As well as these participants, Northolt once again did a good job of bringing in the “locals”, from both 32(TR) Squadron in the form of an HS.125 and A.109E, the Eurocopter EC.145 of the Metropolitan police and MD902 Explorer of the London Air Ambulance. The Police EC.145 had to depart on call midway through the event – the speed with which the crew got the aircraft off the ground a pertinent reminder of the critical abilities which the Air Support Unit provides to police forces on the ground.
The Air Ambulance attended the event after arriving during the Hurricane engine run. The distinctive red colour scheme was revamped during February, after Virgin ended their sponsorship deal with the Charity.
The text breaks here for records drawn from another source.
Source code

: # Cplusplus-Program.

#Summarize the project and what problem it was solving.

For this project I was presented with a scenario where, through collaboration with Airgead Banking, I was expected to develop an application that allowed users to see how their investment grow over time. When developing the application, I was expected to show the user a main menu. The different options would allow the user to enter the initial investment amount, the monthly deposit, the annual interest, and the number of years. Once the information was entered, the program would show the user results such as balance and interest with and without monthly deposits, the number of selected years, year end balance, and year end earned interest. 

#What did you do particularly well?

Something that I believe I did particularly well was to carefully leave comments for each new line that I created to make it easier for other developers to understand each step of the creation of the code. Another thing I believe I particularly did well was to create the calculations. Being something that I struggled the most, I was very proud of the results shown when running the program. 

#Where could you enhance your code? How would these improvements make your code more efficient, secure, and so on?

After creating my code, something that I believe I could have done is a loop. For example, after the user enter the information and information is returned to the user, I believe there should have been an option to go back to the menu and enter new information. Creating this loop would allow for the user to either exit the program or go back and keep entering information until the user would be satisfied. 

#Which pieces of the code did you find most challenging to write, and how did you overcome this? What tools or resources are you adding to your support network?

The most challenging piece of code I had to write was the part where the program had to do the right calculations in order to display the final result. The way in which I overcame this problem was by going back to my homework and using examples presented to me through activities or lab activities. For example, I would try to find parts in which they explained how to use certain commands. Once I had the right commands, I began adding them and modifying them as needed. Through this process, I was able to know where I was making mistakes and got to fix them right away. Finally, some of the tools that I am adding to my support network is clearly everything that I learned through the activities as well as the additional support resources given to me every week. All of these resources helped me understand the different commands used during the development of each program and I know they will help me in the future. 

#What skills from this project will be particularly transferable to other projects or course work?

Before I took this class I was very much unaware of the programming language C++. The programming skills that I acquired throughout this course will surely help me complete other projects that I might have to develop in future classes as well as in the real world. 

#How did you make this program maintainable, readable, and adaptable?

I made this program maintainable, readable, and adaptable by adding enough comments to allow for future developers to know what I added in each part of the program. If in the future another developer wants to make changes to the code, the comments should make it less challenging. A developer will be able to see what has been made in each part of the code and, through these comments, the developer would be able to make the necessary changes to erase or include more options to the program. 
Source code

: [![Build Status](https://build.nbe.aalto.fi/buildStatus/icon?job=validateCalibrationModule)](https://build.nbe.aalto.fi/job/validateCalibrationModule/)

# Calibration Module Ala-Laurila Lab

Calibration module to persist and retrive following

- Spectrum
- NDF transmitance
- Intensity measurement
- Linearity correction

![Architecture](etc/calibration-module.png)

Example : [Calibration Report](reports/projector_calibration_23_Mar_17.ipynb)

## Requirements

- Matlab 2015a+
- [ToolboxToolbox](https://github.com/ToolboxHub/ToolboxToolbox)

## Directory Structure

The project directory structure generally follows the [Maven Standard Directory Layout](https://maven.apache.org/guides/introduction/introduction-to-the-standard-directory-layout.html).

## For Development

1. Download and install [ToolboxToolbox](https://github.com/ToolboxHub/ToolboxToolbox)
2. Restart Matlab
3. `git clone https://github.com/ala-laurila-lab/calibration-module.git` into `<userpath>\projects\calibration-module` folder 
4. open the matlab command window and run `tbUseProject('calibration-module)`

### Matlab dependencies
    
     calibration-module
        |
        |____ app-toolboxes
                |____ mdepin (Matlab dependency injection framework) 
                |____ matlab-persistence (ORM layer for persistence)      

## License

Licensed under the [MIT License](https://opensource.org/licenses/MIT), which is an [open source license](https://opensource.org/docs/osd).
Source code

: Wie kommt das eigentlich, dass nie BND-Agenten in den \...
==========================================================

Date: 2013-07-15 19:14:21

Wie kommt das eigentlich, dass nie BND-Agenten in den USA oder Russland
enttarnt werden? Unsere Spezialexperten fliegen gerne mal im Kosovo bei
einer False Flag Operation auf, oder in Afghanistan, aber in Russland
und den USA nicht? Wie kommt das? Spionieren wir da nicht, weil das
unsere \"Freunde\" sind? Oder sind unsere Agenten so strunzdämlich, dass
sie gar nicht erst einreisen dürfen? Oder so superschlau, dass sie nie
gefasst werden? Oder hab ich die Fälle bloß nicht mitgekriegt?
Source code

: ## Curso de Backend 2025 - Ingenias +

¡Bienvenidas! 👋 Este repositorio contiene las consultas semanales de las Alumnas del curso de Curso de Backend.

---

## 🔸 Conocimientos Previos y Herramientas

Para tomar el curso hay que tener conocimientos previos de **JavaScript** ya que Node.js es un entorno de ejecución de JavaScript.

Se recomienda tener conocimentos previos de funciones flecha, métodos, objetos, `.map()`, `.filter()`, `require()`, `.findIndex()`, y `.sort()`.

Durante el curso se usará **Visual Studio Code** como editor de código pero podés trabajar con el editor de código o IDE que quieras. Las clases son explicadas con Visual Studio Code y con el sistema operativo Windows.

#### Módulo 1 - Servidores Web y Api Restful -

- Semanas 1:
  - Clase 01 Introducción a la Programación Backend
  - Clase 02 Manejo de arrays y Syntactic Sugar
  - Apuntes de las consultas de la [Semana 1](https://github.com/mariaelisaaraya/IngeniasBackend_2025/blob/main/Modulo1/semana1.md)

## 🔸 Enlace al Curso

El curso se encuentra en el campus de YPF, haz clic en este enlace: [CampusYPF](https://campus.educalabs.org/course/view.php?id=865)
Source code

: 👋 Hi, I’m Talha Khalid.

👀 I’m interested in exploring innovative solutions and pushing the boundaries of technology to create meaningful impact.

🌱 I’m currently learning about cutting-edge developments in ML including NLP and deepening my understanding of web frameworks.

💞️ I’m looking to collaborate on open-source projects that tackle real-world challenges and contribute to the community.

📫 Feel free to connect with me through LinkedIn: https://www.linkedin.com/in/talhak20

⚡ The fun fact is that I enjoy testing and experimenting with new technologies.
Changing messages will be applied to the tail boom to highlight the importance of the Air Ambulance mission – during the nightshoot, the message proudly commemorated 28,502 Critical Trauma missions. The new paint scheme was applied to help to reinforce the message that Air Ambulance services are provided by charity, and are not directly funded by the NHS. Thankfully there was no requirement for the Air Ambulance to depart on a shout during the event.
As always, a most sincere thanks is owed from all the photographers to Phil Dawe and all of those at RAF Northolt whose involvement means these events are possible. An additional thanks is again due to the respective Air Arms and organisations who spent time and resource to attend the event!
Northolt Nightshoot XV is planned to be held at some point over the summer – but the team will have their work firmly cut out to better Nightshoot XIV!